## WORK TO BE COMPLETED
Verbatim output, no pictures: the lines from the beginning of the material through the line with "Inner snippet took: 227", both ends kept.

## THE INPUT

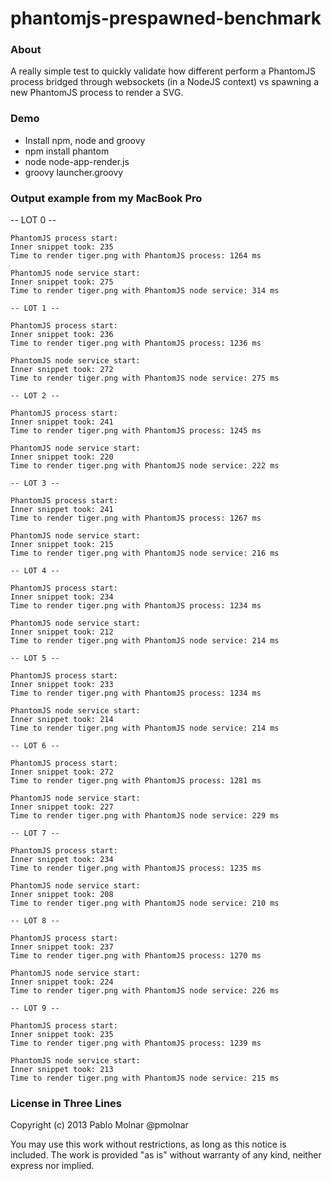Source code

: phantomjs-prespawned-benchmark
==============================

### About
A really simple test to quickly validate how different perform a PhantomJS process bridged through websockets (in a NodeJS context) vs spawning a new PhantomJS process to render a SVG.

### Demo

- Install npm, node and groovy
- npm install phantom
- node node-app-render.js
- groovy launcher.groovy

### Output example from my MacBook Pro

  -- LOT 0 --

	PhantomJS process start:
	Inner snippet took: 235
	Time to render tiger.png with PhantomJS process: 1264 ms

	PhantomJS node service start:
	Inner snippet took: 275
	Time to render tiger.png with PhantomJS node service: 314 ms

	-- LOT 1 --

	PhantomJS process start:
	Inner snippet took: 236
	Time to render tiger.png with PhantomJS process: 1236 ms

	PhantomJS node service start:
	Inner snippet took: 272
	Time to render tiger.png with PhantomJS node service: 275 ms

	-- LOT 2 --

	PhantomJS process start:
	Inner snippet took: 241
	Time to render tiger.png with PhantomJS process: 1245 ms

	PhantomJS node service start:
	Inner snippet took: 220
	Time to render tiger.png with PhantomJS node service: 222 ms

	-- LOT 3 --

	PhantomJS process start:
	Inner snippet took: 241
	Time to render tiger.png with PhantomJS process: 1267 ms

	PhantomJS node service start:
	Inner snippet took: 215
	Time to render tiger.png with PhantomJS node service: 216 ms

	-- LOT 4 --

	PhantomJS process start:
	Inner snippet took: 234
	Time to render tiger.png with PhantomJS process: 1234 ms

	PhantomJS node service start:
	Inner snippet took: 212
	Time to render tiger.png with PhantomJS node service: 214 ms

	-- LOT 5 --

	PhantomJS process start:
	Inner snippet took: 233
	Time to render tiger.png with PhantomJS process: 1234 ms

	PhantomJS node service start:
	Inner snippet took: 214
	Time to render tiger.png with PhantomJS node service: 214 ms

	-- LOT 6 --

	PhantomJS process start:
	Inner snippet took: 272
	Time to render tiger.png with PhantomJS process: 1281 ms

	PhantomJS node service start:
	Inner snippet took: 227
	Time to render tiger.png with PhantomJS node service: 229 ms

	-- LOT 7 --

	PhantomJS process start:
	Inner snippet took: 234
	Time to render tiger.png with PhantomJS process: 1235 ms

	PhantomJS node service start:
	Inner snippet took: 208
	Time to render tiger.png with PhantomJS node service: 210 ms

	-- LOT 8 --

	PhantomJS process start:
	Inner snippet took: 237
	Time to render tiger.png with PhantomJS process: 1270 ms

	PhantomJS node service start:
	Inner snippet took: 224
	Time to render tiger.png with PhantomJS node service: 226 ms

	-- LOT 9 --

	PhantomJS process start:
	Inner snippet took: 235
	Time to render tiger.png with PhantomJS process: 1239 ms

	PhantomJS node service start:
	Inner snippet took: 213
	Time to render tiger.png with PhantomJS node service: 215 ms


### License in Three Lines

Copyright (c) 2013 Pablo Molnar @pmolnar

You may use this work without restrictions, as long as this notice is included.
The work is provided "as is" without warranty of any kind, neither express nor implied.
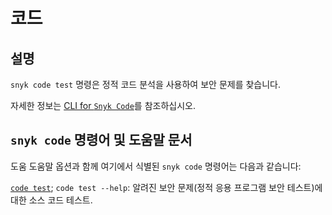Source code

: # 코드

## 설명

`snyk code test` 명령은 정적 코드 분석을 사용하여 보안 문제를 찾습니다.

자세한 정보는 [CLI for `Snyk Code`](https://docs.snyk.io/snyk-cli/scan-and-maintain-projects-using-the-cli/using-snyk-code-from-the-cli)를 참조하십시오.

## `snyk code` 명령어 및 도움말 문서

도움 도움말 옵션과 함께 여기에서 식별된 `snyk code` 명령어는 다음과 같습니다:

[`code test`](code-test.md); `code test --help`: 알려진 보안 문제(정적 응용 프로그램 보안 테스트)에 대한 소스 코드 테스트.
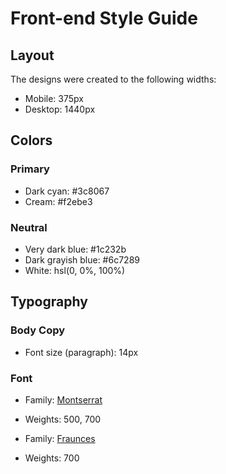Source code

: # Front-end Style Guide

## Layout

The designs were created to the following widths:

- Mobile: 375px
- Desktop: 1440px

## Colors

### Primary

- Dark cyan: #3c8067
- Cream: #f2ebe3

### Neutral

- Very dark blue: #1c232b
- Dark grayish blue: #6c7289
- White: hsl(0, 0%, 100%)

## Typography

### Body Copy

- Font size (paragraph): 14px

### Font

- Family: [Montserrat](https://fonts.google.com/specimen/Montserrat)
- Weights: 500, 700

- Family: [Fraunces](https://fonts.google.com/specimen/Fraunces)
- Weights: 700
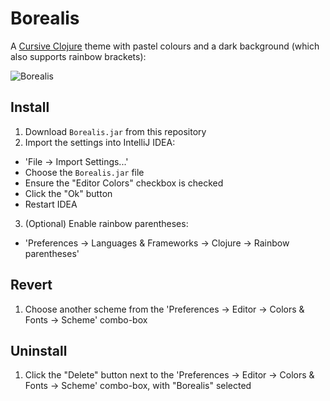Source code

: # Borealis

A [Cursive Clojure](https://cursiveclojure.com) theme with pastel colours and a dark background (which also supports rainbow brackets):

![Borealis](https://github.com/Misophistful/borealis-cursive-theme/wiki/images/Borealis.png)

## Install
1. Download `Borealis.jar` from this repository
2. Import the settings into IntelliJ IDEA:
  - 'File -> Import Settings...'
  - Choose the `Borealis.jar` file
  - Ensure the "Editor Colors" checkbox is checked
  - Click the "Ok" button
  - Restart IDEA
3. (Optional) Enable rainbow parentheses:
  - 'Preferences -> Languages & Frameworks -> Clojure -> Rainbow parentheses'
 
## Revert
1. Choose another scheme from the 'Preferences -> Editor -> Colors & Fonts -> Scheme' combo-box

## Uninstall
1. Click the "Delete" button next to the 'Preferences -> Editor -> Colors & Fonts -> Scheme' combo-box, with "Borealis" selected
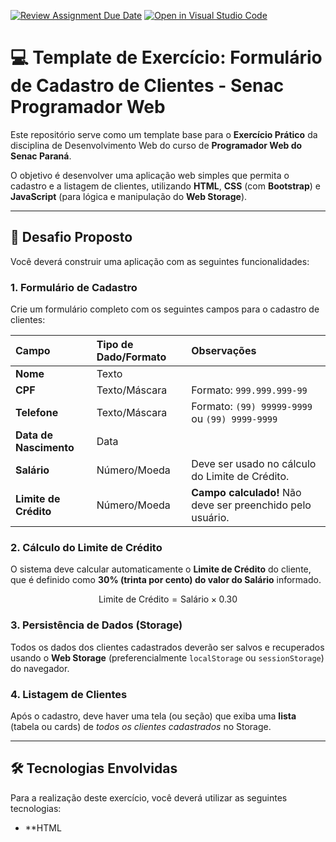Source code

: [![Review Assignment Due Date](https://classroom.github.com/assets/deadline-readme-button-22041afd0340ce965d47ae6ef1cefeee28c7c493a6346c4f15d667ab976d596c.svg)](https://classroom.github.com/a/uImbBc_N)
[![Open in Visual Studio Code](https://classroom.github.com/assets/open-in-vscode-2e0aaae1b6195c2367325f4f02e2d04e9abb55f0b24a779b69b11b9e10269abc.svg)](https://classroom.github.com/online_ide?assignment_repo_id=21017480&assignment_repo_type=AssignmentRepo)
# 💻 Template de Exercício: Formulário de Cadastro de Clientes - Senac Programador Web

Este repositório serve como um template base para o **Exercício Prático** da disciplina de Desenvolvimento Web do curso de **Programador Web do Senac Paraná**.

O objetivo é desenvolver uma aplicação web simples que permita o cadastro e a listagem de clientes, utilizando **HTML**, **CSS** (com **Bootstrap**) e **JavaScript** (para lógica e manipulação do **Web Storage**).

---

## 🚀 Desafio Proposto

Você deverá construir uma aplicação com as seguintes funcionalidades:

### 1. Formulário de Cadastro
Crie um formulário completo com os seguintes campos para o cadastro de clientes:

| Campo | Tipo de Dado/Formato | Observações |
| :--- | :--- | :--- |
| **Nome** | Texto | |
| **CPF** | Texto/Máscara | Formato: `999.999.999-99` |
| **Telefone** | Texto/Máscara | Formato: `(99) 99999-9999` ou `(99) 9999-9999` |
| **Data de Nascimento** | Data | |
| **Salário** | Número/Moeda | Deve ser usado no cálculo do Limite de Crédito. |
| **Limite de Crédito** | Número/Moeda | **Campo calculado!** Não deve ser preenchido pelo usuário. |

### 2. Cálculo do Limite de Crédito
O sistema deve calcular automaticamente o **Limite de Crédito** do cliente, que é definido como **30% (trinta por cento) do valor do Salário** informado.

$$\text{Limite de Crédito} = \text{Salário} \times 0.30$$

### 3. Persistência de Dados (Storage)
Todos os dados dos clientes cadastrados deverão ser salvos e recuperados usando o **Web Storage** (preferencialmente `localStorage` ou `sessionStorage`) do navegador.

### 4. Listagem de Clientes
Após o cadastro, deve haver uma tela (ou seção) que exiba uma **lista** (tabela ou cards) de *todos os clientes cadastrados* no Storage.

---

## 🛠️ Tecnologias Envolvidas

Para a realização deste exercício, você deverá utilizar as seguintes tecnologias:

* **HTML
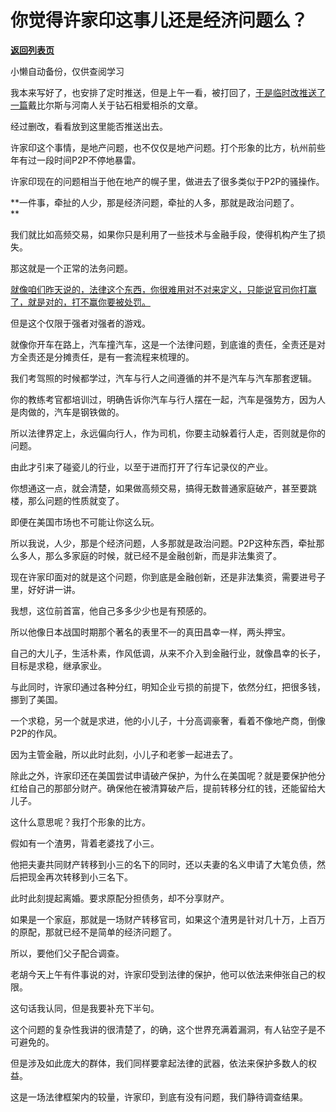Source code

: # 你觉得许家印这事儿还是经济问题么？

[**返回列表页**](/gzh/记忆承载3)

小懒自动备份，仅供查阅学习

我本来写好了，也安排了定时推送，但是上午一看，被打回了，[于是临时改推送了一](http://mp.weixin.qq.com/s?__biz=MzU0MjYwNDU2Mw==&mid=2247512290&idx=1&sn=e503355586aaa9971c3b114016319564&chksm=fb1adc9ecc6d5588af654a17fe11b24f0e822969e924c19bf307fff40939d41d2551dae0414b&scene=21#wechat_redirect)[篇](http://mp.weixin.qq.com/s?__biz=MzU0MjYwNDU2Mw==&mid=2247512290&idx=1&sn=e503355586aaa9971c3b114016319564&chksm=fb1adc9ecc6d5588af654a17fe11b24f0e822969e924c19bf307fff40939d41d2551dae0414b&scene=21#wechat_redirect)戴比尔斯与河南人关于钻石相爱相杀的文章。

经过删改，看看放到这里能否推送出去。  

许家印这个事情，是地产问题，也不仅仅是地产问题。打个形象的比方，杭州前些年有过一段时间P2P不停地暴雷。

许家印现在的问题相当于他在地产的幌子里，做进去了很多类似于P2P的骚操作。

 **一件事，牵扯的人少，那是经济问题，牵扯的人多，那就是政治问题了。  
**

我们就比如高频交易，如果你只是利用了一些技术与金融手段，使得机构产生了损失。

那这就是一个正常的法务问题。

[就像咱们昨天说的，法律这个东西，你很难用对不对来定义，只能说官司你打赢了，就是对的，打不赢你要被处罚。](http://mp.weixin.qq.com/s?__biz=MzU3NDc5Nzc0NQ==&mid=2247525767&idx=1&sn=9752d0ca957fe0a972150f0adf832b17&chksm=fd2ec759ca594e4f788c49d5ca4938ac45bbd4d54744605e1b82020b8a17de450ade83056598&scene=21#wechat_redirect)

但是这个仅限于强者对强者的游戏。  

就像你开车在路上，汽车撞汽车，这是一个法律问题，到底谁的责任，全责还是对方全责还是分摊责任，是有一套流程来梳理的。

我们考驾照的时候都学过，汽车与行人之间遵循的并不是汽车与汽车那套逻辑。  

你的教练考官都培训过，明确告诉你汽车与行人摆在一起，汽车是强势方，因为人是肉做的，汽车是钢铁做的。  

所以法律界定上，永远偏向行人，作为司机，你要主动躲着行人走，否则就是你的问题。

由此才引来了碰瓷儿的行业，以至于进而打开了行车记录仪的产业。

你想通这一点，就会清楚，如果做高频交易，搞得无数普通家庭破产，甚至要跳楼，那么问题的性质就变了。  

即便在美国市场也不可能让你这么玩。  

所以我说，人少，那是个经济问题，人多那就是政治问题。P2P这种东西，牵扯那么多人，那么多家庭的时候，就已经不是金融创新，而是非法集资了。  

现在许家印面对的就是这个问题，你到底是金融创新，还是非法集资，需要进号子里，好好讲一讲。

我想，这位前首富，他自己多多少少也是有预感的。

所以他像日本战国时期那个著名的表里不一的真田昌幸一样，两头押宝。

自己的大儿子，生活朴素，作风低调，从来不介入到金融行业，就像昌幸的长子，目标是求稳，继承家业。

与此同时，许家印通过各种分红，明知企业亏损的前提下，依然分红，把很多钱，挪到了美国。

一个求稳，另一个就是求进，他的小儿子，十分高调豪奢，看着不像地产商，倒像P2P的作风。

因为主管金融，所以此时此刻，小儿子和老爹一起进去了。

除此之外，许家印还在美国尝试申请破产保护，为什么在美国呢？就是要保护他分红给自己的那部分财产。确保他在被清算破产后，提前转移分红的钱，还能留给大儿子。

这什么意思呢？我打个形象的比方。  

假如有一个渣男，背着老婆找了小三。  

他把夫妻共同财产转移到小三的名下的同时，还以夫妻的名义申请了大笔负债，然后把现金再次转移到小三名下。  

此时此刻提起离婚。要求原配分担债务，却不分享财产。

如果是一个家庭，那就是一场财产转移官司，如果这个渣男是针对几十万，上百万的原配，那就已经不是简单的经济问题了。

所以，要他们父子配合调查。  

老胡今天上午有件事说的对，许家印受到法律的保护，他可以依法来伸张自己的权限。  

这句话我认同，但是我要补充下半句。

这个问题的复杂性我讲的很清楚了，的确，这个世界充满着漏洞，有人钻空子是不可避免的。  

但是涉及如此庞大的群体，我们同样要拿起法律的武器，依法来保护多数人的权益。

这是一场法律框架内的较量，许家印，到底有没有问题，我们静待调查结果。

## WRITTEN RESPONSE
Source code

: phantomjs-prespawned-benchmark
==============================

### About
A really simple test to quickly validate how different perform a PhantomJS process bridged through websockets (in a NodeJS context) vs spawning a new PhantomJS process to render a SVG.

### Demo

- Install npm, node and groovy
- npm install phantom
- node node-app-render.js
- groovy launcher.groovy

### Output example from my MacBook Pro

  -- LOT 0 --

	PhantomJS process start:
	Inner snippet took: 235
	Time to render tiger.png with PhantomJS process: 1264 ms

	PhantomJS node service start:
	Inner snippet took: 275
	Time to render tiger.png with PhantomJS node service: 314 ms

	-- LOT 1 --

	PhantomJS process start:
	Inner snippet took: 236
	Time to render tiger.png with PhantomJS process: 1236 ms

	PhantomJS node service start:
	Inner snippet took: 272
	Time to render tiger.png with PhantomJS node service: 275 ms

	-- LOT 2 --

	PhantomJS process start:
	Inner snippet took: 241
	Time to render tiger.png with PhantomJS process: 1245 ms

	PhantomJS node service start:
	Inner snippet took: 220
	Time to render tiger.png with PhantomJS node service: 222 ms

	-- LOT 3 --

	PhantomJS process start:
	Inner snippet took: 241
	Time to render tiger.png with PhantomJS process: 1267 ms

	PhantomJS node service start:
	Inner snippet took: 215
	Time to render tiger.png with PhantomJS node service: 216 ms

	-- LOT 4 --

	PhantomJS process start:
	Inner snippet took: 234
	Time to render tiger.png with PhantomJS process: 1234 ms

	PhantomJS node service start:
	Inner snippet took: 212
	Time to render tiger.png with PhantomJS node service: 214 ms

	-- LOT 5 --

	PhantomJS process start:
	Inner snippet took: 233
	Time to render tiger.png with PhantomJS process: 1234 ms

	PhantomJS node service start:
	Inner snippet took: 214
	Time to render tiger.png with PhantomJS node service: 214 ms

	-- LOT 6 --

	PhantomJS process start:
	Inner snippet took: 272
	Time to render tiger.png with PhantomJS process: 1281 ms

	PhantomJS node service start:
	Inner snippet took: 227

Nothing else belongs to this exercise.